The idea is that, given any basis element $B^1$, we can find a neighbourhood $B^2 \in \mathcal B^2(b)$ for each $b \in B^1$ since in this case $B^1 \in \mathcal B^1(b)$. $B^1$ will be the union of these neighborhoods. Then the neighborhood bases for $\tau_1$ are contained in $\tau_2$, hence so is $\tau_1$ itself.
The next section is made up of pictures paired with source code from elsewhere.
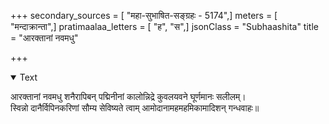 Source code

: +++
secondary_sources = [ "महा-सुभाषित-सङ्ग्रहः - 5174",]
meters = [ "मन्दाक्रान्ता",]
pratimaalaa_letters = [ "ह", "स",]
jsonClass = "Subhaashita"
title = "आरक्तानां नवमधु"

+++

<details open><summary>Text</summary>

आरक्तानां नवमधु शनैरापिबन् पद्मिनीनां कालोन्निद्रे कुवलयवने घूर्णमानः सलीलम्।  
स्विन्नो दानैर्विपिनकरिणां सौम्य सेविष्यते त्वाम् आमोदानामहमहमिकामादिशन् गन्धवाहः॥
</details>
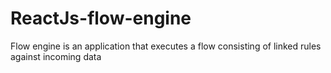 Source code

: # ReactJs-flow-engine
Flow engine is an application that executes a flow consisting of linked rules against incoming data
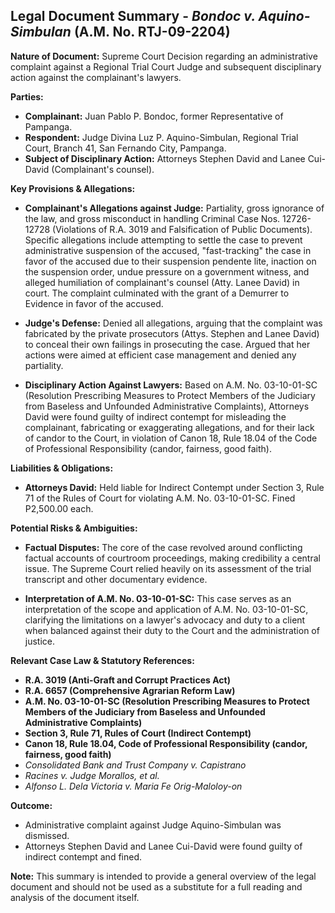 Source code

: ## Legal Document Summary - *Bondoc v. Aquino-Simbulan* (A.M. No. RTJ-09-2204)

**Nature of Document:** Supreme Court Decision regarding an administrative complaint against a Regional Trial Court Judge and subsequent disciplinary action against the complainant's lawyers.

**Parties:**
*   **Complainant:** Juan Pablo P. Bondoc, former Representative of Pampanga.
*   **Respondent:** Judge Divina Luz P. Aquino-Simbulan, Regional Trial Court, Branch 41, San Fernando City, Pampanga.
*   **Subject of Disciplinary Action:** Attorneys Stephen David and Lanee Cui-David (Complainant's counsel).

**Key Provisions & Allegations:**

*   **Complainant's Allegations against Judge:** Partiality, gross ignorance of the law, and gross misconduct in handling Criminal Case Nos. 12726-12728 (Violations of R.A. 3019 and Falsification of Public Documents).  Specific allegations include attempting to settle the case to prevent administrative suspension of the accused, "fast-tracking" the case in favor of the accused due to their suspension pendente lite, inaction on the suspension order, undue pressure on a government witness, and alleged humiliation of complainant's counsel (Atty. Lanee David) in court. The complaint culminated with the grant of a Demurrer to Evidence in favor of the accused.

*   **Judge's Defense:** Denied all allegations, arguing that the complaint was fabricated by the private prosecutors (Attys. Stephen and Lanee David) to conceal their own failings in prosecuting the case. Argued that her actions were aimed at efficient case management and denied any partiality.

*   **Disciplinary Action Against Lawyers:** Based on A.M. No. 03-10-01-SC (Resolution Prescribing Measures to Protect Members of the Judiciary from Baseless and Unfounded Administrative Complaints), Attorneys David were found guilty of indirect contempt for misleading the complainant, fabricating or exaggerating allegations, and for their lack of candor to the Court, in violation of Canon 18, Rule 18.04 of the Code of Professional Responsibility (candor, fairness, good faith).

**Liabilities & Obligations:**

*   **Attorneys David:** Held liable for Indirect Contempt under Section 3, Rule 71 of the Rules of Court for violating A.M. No. 03-10-01-SC. Fined P2,500.00 each.

**Potential Risks & Ambiguities:**

*   **Factual Disputes:**  The core of the case revolved around conflicting factual accounts of courtroom proceedings, making credibility a central issue. The Supreme Court relied heavily on its assessment of the trial transcript and other documentary evidence.

*   **Interpretation of A.M. No. 03-10-01-SC:**  This case serves as an interpretation of the scope and application of A.M. No. 03-10-01-SC, clarifying the limitations on a lawyer's advocacy and duty to a client when balanced against their duty to the Court and the administration of justice.

**Relevant Case Law & Statutory References:**

*   **R.A. 3019 (Anti-Graft and Corrupt Practices Act)**
*   **R.A. 6657 (Comprehensive Agrarian Reform Law)**
*   **A.M. No. 03-10-01-SC (Resolution Prescribing Measures to Protect Members of the Judiciary from Baseless and Unfounded Administrative Complaints)**
*   **Section 3, Rule 71, Rules of Court (Indirect Contempt)**
*   **Canon 18, Rule 18.04, Code of Professional Responsibility (candor, fairness, good faith)**
*   *Consolidated Bank and Trust Company v. Capistrano*
*   *Racines v. Judge Morallos, et al.*
*   *Alfonso L. Dela Victoria v. Maria Fe Orig-Maloloy-on*

**Outcome:**

*   Administrative complaint against Judge Aquino-Simbulan was dismissed.
*   Attorneys Stephen David and Lanee Cui-David were found guilty of indirect contempt and fined.

**Note:** This summary is intended to provide a general overview of the legal document and should not be used as a substitute for a full reading and analysis of the document itself.
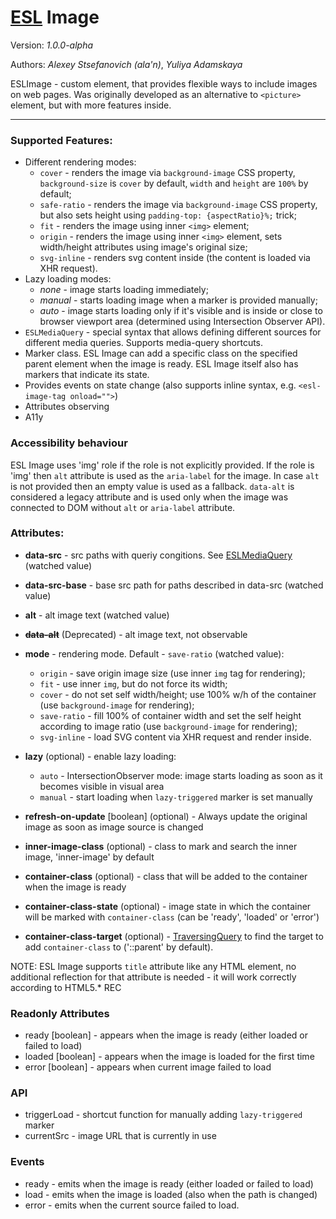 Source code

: # [ESL](../../../README.md) Image

Version: *1.0.0-alpha*

Authors: *Alexey Stsefanovich (ala'n)*, *Yuliya Adamskaya*

ESLImage - custom element, that provides flexible ways to include images on web pages. 
Was originally developed as an alternative to `<picture>` element, but with more features inside.

--- 
 
### Supported Features:
 - Different rendering modes: 
   - `cover` - renders the image via `background-image` CSS property, `background-size` is `cover` by default, `width` and `height` are `100%` by default;
   - `safe-ratio` - renders the image via `background-image` CSS property, but also sets height using `padding-top: {aspectRatio}%;` trick;
   - `fit` - renders the image using inner `<img>` element;
   - `origin` - renders the image using inner `<img>` element, sets width/height attributes using image's original size;
   - `svg-inline` - renders svg content inside (the content is loaded via XHR request).
 - Lazy loading modes:
   - *none* - image starts loading immediately;
   - *manual* - starts loading image when a marker is provided manually;
   - *auto* - image starts loading only if it's visible and is inside or close to browser viewport area (determined using Intersection Observer API).
 - `ESLMediaQuery` - special syntax that allows defining different sources for different media queries. Supports media-query shortcuts.
 - Marker class. ESL Image can add a specific class on the specified parent element when the image is ready. ESL Image itself also has markers that indicate its state.
 - Provides events on state change (also supports inline syntax, e.g. `<esl-image-tag onload="">`)
 - Attributes observing
 - A11y

### Accessibility behaviour
ESL Image uses 'img' role if the role is not explicitly provided.
If the role is 'img' then `alt` attribute is used as the `aria-label` for the image.
In case `alt` is not provided then an empty value is used as a fallback.
`data-alt` is considered a legacy attribute and is used only when the image was connected to DOM without `alt` or `aria-label` attribute.

### Attributes:

- **data-src** - src paths with queriy congitions. See [ESLMediaQuery](../esl-media-query/README.md) (watched value)

- **data-src-base** - base src path for paths described in data-src (watched value)

- **alt** - alt image text (watched value)

- ~~**data-alt**~~ (Deprecated) - alt image text, not observable

- **mode** - rendering mode. Default - `save-ratio` (watched value):
  - `origin` - save origin image size (use inner `img` tag for rendering);
  - `fit` - use inner `img`, but do not force its width;
  - `cover` - do not set self width/height; use 100% w/h of the container (use `background-image` for rendering);
  - `save-ratio` - fill 100% of container width and set the self height according to image ratio (use `background-image` for rendering);
  - `svg-inline` - load SVG content via XHR request and render inside.

- **lazy** (optional) - enable lazy loading:
  - `auto` - IntersectionObserver mode: image starts loading as soon as it becomes visible in visual area
  - `manual` - start loading when `lazy-triggered` marker is set manually
  
- **refresh-on-update** \[boolean] (optional) - Always update the original image as soon as image source is changed

- **inner-image-class** (optional) - class to mark and search the inner image, 'inner-image' by default

- **container-class** (optional) - class that will be added to the container when the image is ready

- **container-class-state** (optional) - image state in which the container will be marked with `container-class` (can be 'ready', 'loaded' or 'error')

- **container-class-target** (optional) - [TraversingQuery](./../esl-traversing-query/README.md) to find the target to add `container-class` to ('::parent' by default).

NOTE: ESL Image supports `title` attribute like any HTML element, no additional reflection for that attribute is needed - it will work correctly according to HTML5.* REC

### Readonly Attributes
- ready \[boolean] - appears when the image is ready (either loaded or failed to load)
- loaded \[boolean] - appears when the image is loaded for the first time
- error \[boolean] - appears when current image failed to load

### API
- triggerLoad - shortcut function for manually adding `lazy-triggered` marker
- currentSrc - image URL that is currently in use

### Events
- ready - emits when the image is ready (either loaded or failed to load)
- load - emits when the image is loaded (also when the path is changed)
- error - emits when the current source failed to load.
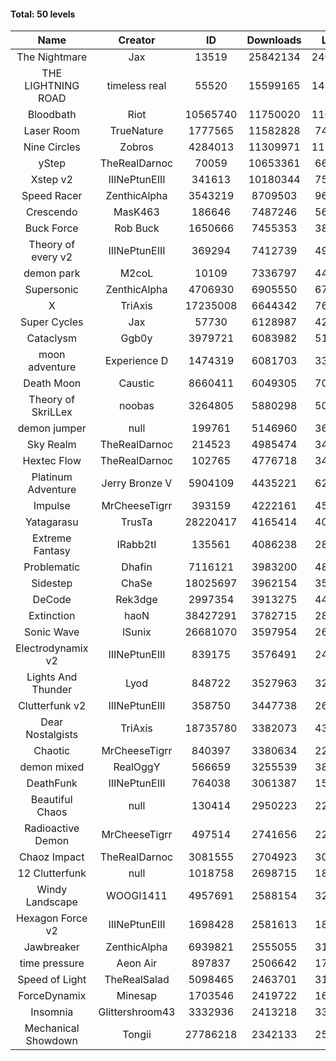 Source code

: #### Total: 50 levels

| Name | Creator | ID | Downloads | Likes |
|:---:|:---:|:---:|:---:|:---:|
| The Nightmare | Jax | 13519 | 25842134 | 2402028
| THE LIGHTNING ROAD | timeless real | 55520 | 15599165 | 1428668
| Bloodbath | Riot | 10565740 | 11750020 | 1101524
| Laser Room | TrueNature | 1777565 | 11582828 | 740933
| Nine Circles | Zobros | 4284013 | 11309971 | 1175953
| yStep | TheRealDarnoc | 70059 | 10653361 | 663839
| Xstep v2 | IIINePtunEIII | 341613 | 10180344 | 759397
| Speed Racer | ZenthicAlpha | 3543219 | 8709503 | 965360
| Crescendo | MasK463 | 186646 | 7487246 | 562912
| Buck Force | Rob Buck | 1650666 | 7455353 | 384718
| Theory of every v2 | IIINePtunEIII | 369294 | 7412739 | 495029
| demon park | M2coL | 10109 | 7336797 | 449257
| Supersonic | ZenthicAlpha | 4706930 | 6905550 | 678011
| X | TriAxis | 17235008 | 6644342 | 762157
| Super Cycles | Jax | 57730 | 6128987 | 422942
| Cataclysm | Ggb0y | 3979721 | 6083982 | 510092
| moon adventure | Experience D | 1474319 | 6081703 | 332027
| Death Moon  | Caustic | 8660411 | 6049305 | 707272
| Theory of SkriLLex | noobas | 3264805 | 5880298 | 501441
| demon jumper | null | 199761 | 5146960 | 365959
| Sky Realm | TheRealDarnoc | 214523 | 4985474 | 345405
| Hextec Flow | TheRealDarnoc | 102765 | 4776718 | 343215
| Platinum Adventure | Jerry Bronze V | 5904109 | 4435221 | 621557
| Impulse | MrCheeseTigrr | 393159 | 4222161 | 455038
| Yatagarasu  | TrusTa | 28220417 | 4165414 | 401354
| Extreme Fantasy | IRabb2tI | 135561 | 4086238 | 286369
| Problematic | Dhafin | 7116121 | 3983200 | 486229
| Sidestep | ChaSe | 18025697 | 3962154 | 359751
| DeCode | Rek3dge | 2997354 | 3913275 | 442383
| Extinction | haoN | 38427291 | 3782715 | 288414
| Sonic Wave | lSunix | 26681070 | 3597954 | 267579
| Electrodynamix v2 | IIINePtunEIII | 839175 | 3576491 | 247513
| Lights And Thunder | Lyod | 848722 | 3527963 | 320731
| Clutterfunk v2 | IIINePtunEIII | 358750 | 3447738 | 266203
| Dear Nostalgists | TriAxis | 18735780 | 3382073 | 437410
| Chaotic | MrCheeseTigrr | 840397 | 3380634 | 222658
| demon mixed | RealOggY | 566659 | 3255539 | 389695
| DeathFunk | IIINePtunEIII | 764038 | 3061387 | 159866
| Beautiful Chaos | null | 130414 | 2950223 | 223345
| Radioactive Demon | MrCheeseTigrr | 497514 | 2741656 | 223335
| Chaoz Impact | TheRealDarnoc | 3081555 | 2704923 | 307797
| 12 Clutterfunk | null | 1018758 | 2698715 | 185462
| Windy Landscape | WOOGI1411 | 4957691 | 2588154 | 322612
| Hexagon Force v2 | IIINePtunEIII | 1698428 | 2581613 | 180090
| Jawbreaker | ZenthicAlpha | 6939821 | 2555055 | 317139
| time pressure | Aeon Air | 897837 | 2506642 | 173169
| Speed of Light | TheRealSalad | 5098465 | 2463701 | 319493
| ForceDynamix | Minesap | 1703546 | 2419722 | 169155
| Insomnia | Glittershroom43 | 3332936 | 2413218 | 330451
| Mechanical Showdown | Tongii | 27786218 | 2342133 | 256152
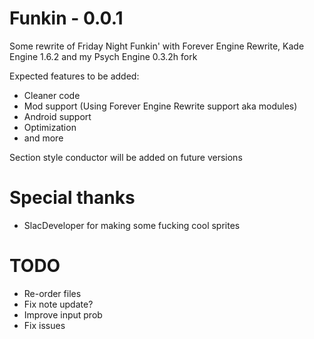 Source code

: # Funkin - 0.0.1

Some rewrite of Friday Night Funkin' with Forever Engine Rewrite, Kade Engine 1.6.2 and my Psych Engine 0.3.2h fork

Expected features to be added:
- Cleaner code
- Mod support (Using Forever Engine Rewrite support aka modules)
- Android support
- Optimization
- and more

Section style conductor will be added on future versions

# Special thanks
- SlacDeveloper for making some fucking cool sprites

# TODO
- Re-order files 
- Fix note update?
- Improve input prob
- Fix issues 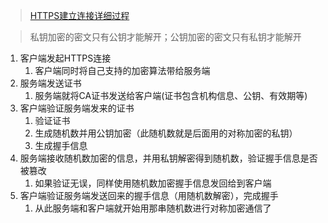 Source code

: > [HTTPS建立连接详细过程](https://zhuanlan.zhihu.com/p/107573461)

> 私钥加密的密文只有公钥才能解开；公钥加密的密文只有私钥才能解开

1. 客户端发起HTTPS连接
   1. 客户端同时将自己支持的加密算法带给服务端
2. 服务端发送证书
   1. 服务端就将CA证书发送给客户端(证书包含机构信息、公钥、有效期等)
3. 客户端验证服务端发来的证书
   1. 验证证书
   2. 生成随机数并用公钥加密（此随机数就是后面用的对称加密的私钥）
   3. 生成握手信息
4. 服务端接收随机数加密的信息，并用私钥解密得到随机数，验证握手信息是否被篡改
   1. 如果验证无误，同样使用随机数加密握手信息发回给到客户端
5. 客户端验证服务端发送回来的握手信息（用随机数解密），完成握手
   1. 从此服务端和客户端就开始用那串随机数进行对称加密通信了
So for each $b \in B^1$, $U_b = \bigcup \{B^2 \in \mathcal B^2(b): B^2 \subseteq B^1\}$ is non-empty, contained in $B^1$, and open in $\tau_2$.

It is clear that $B^1 \subseteq \bigcup\limits_{b \in B^1} U_b$; it is equally clear that the converse inclusion holds. Thus $B^1 \in \tau_2$.

We see that the trick is to apply the condition to every element of a (neighborhood basis) element $B^1$ of $\tau_1$. The approach taken above avoids using the Axiom of Choice by simply taking all valid $B^2$.


For the converse, $\Rightarrow$ direction, let $\mathcal B^1(x)$ be a neighbourhood basis around $x$ for $\tau_1$, and let $\mathcal B^2(x)$ be one for $\tau_2$.

Now every $B^1$ is an open $\tau_2$-neighbourhood around $x$ as well. By the definition of neighbourhood basis, there must be a $B^2 \in \mathcal B^2(x)$ such that $B^2 \subseteq B^1$.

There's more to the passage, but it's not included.